[AVAILABLE DATA — start]

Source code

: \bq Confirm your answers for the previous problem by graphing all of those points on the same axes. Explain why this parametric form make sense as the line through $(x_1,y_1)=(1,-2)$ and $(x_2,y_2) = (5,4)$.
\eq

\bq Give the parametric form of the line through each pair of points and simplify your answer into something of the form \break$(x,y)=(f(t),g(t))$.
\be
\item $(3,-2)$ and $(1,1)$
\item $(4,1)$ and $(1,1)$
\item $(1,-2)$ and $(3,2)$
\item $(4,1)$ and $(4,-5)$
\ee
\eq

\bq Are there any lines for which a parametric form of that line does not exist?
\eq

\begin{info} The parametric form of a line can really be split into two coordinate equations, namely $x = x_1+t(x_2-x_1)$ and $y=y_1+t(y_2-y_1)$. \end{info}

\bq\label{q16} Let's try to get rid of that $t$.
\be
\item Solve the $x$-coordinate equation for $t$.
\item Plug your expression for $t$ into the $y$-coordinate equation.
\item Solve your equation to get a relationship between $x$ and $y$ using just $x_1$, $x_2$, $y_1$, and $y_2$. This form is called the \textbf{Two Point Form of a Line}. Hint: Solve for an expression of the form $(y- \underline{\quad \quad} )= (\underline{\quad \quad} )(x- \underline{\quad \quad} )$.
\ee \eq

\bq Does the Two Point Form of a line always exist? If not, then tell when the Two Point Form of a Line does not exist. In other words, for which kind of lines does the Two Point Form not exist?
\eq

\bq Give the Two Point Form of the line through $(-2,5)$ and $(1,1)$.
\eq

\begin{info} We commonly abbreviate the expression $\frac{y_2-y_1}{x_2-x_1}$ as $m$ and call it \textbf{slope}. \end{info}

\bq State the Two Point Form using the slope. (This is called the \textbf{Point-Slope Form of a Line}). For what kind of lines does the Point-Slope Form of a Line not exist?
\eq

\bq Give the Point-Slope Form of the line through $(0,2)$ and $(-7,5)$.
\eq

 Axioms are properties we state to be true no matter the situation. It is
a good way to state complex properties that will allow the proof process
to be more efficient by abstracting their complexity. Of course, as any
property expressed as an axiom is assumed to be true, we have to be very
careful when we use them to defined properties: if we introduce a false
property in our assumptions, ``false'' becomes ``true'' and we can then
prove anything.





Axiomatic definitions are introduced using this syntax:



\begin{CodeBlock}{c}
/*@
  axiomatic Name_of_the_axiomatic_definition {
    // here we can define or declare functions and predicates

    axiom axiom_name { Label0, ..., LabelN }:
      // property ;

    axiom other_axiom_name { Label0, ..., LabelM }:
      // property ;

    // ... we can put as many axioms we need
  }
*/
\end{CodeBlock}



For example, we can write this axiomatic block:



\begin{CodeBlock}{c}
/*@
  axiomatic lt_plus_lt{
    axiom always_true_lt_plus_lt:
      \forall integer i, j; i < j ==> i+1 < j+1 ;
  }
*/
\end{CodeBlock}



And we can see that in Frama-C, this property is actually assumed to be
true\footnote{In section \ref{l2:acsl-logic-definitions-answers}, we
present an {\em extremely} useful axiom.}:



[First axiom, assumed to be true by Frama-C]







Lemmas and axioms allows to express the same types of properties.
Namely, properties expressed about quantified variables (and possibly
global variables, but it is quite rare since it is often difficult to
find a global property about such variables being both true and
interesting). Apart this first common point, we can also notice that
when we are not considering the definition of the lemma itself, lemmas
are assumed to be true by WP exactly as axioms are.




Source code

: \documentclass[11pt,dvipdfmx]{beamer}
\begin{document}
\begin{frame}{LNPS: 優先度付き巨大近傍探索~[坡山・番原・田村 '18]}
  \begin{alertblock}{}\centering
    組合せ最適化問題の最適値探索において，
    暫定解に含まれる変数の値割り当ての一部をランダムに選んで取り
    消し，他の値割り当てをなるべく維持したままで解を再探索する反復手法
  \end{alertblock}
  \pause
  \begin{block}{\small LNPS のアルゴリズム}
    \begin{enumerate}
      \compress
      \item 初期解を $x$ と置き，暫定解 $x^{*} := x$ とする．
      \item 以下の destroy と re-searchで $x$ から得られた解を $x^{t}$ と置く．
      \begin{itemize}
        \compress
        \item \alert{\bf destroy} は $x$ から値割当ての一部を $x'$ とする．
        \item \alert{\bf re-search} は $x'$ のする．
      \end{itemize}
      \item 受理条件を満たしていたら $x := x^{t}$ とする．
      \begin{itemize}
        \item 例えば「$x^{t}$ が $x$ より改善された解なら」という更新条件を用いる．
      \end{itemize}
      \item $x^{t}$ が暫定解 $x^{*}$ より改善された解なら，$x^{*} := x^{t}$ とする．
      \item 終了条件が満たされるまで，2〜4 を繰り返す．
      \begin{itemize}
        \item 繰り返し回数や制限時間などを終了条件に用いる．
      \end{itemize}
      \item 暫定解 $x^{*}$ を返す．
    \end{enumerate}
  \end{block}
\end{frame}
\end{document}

[AVAILABLE DATA — finish]

**WHAT YOU WILL DO:** Your answer must be the lines from the first line of the entries above through the line that contains "equation for $t$.", written out exactly.

**EXERCISE ANSWER:**
Source code

: \bq Confirm your answers for the previous problem by graphing all of those points on the same axes. Explain why this parametric form make sense as the line through $(x_1,y_1)=(1,-2)$ and $(x_2,y_2) = (5,4)$.
\eq

\bq Give the parametric form of the line through each pair of points and simplify your answer into something of the form \break$(x,y)=(f(t),g(t))$.
\be
\item $(3,-2)$ and $(1,1)$
\item $(4,1)$ and $(1,1)$
\item $(1,-2)$ and $(3,2)$
\item $(4,1)$ and $(4,-5)$
\ee
\eq

\bq Are there any lines for which a parametric form of that line does not exist?
\eq

\begin{info} The parametric form of a line can really be split into two coordinate equations, namely $x = x_1+t(x_2-x_1)$ and $y=y_1+t(y_2-y_1)$. \end{info}

\bq\label{q16} Let's try to get rid of that $t$.
\be
\item Solve the $x$-coordinate equation for $t$.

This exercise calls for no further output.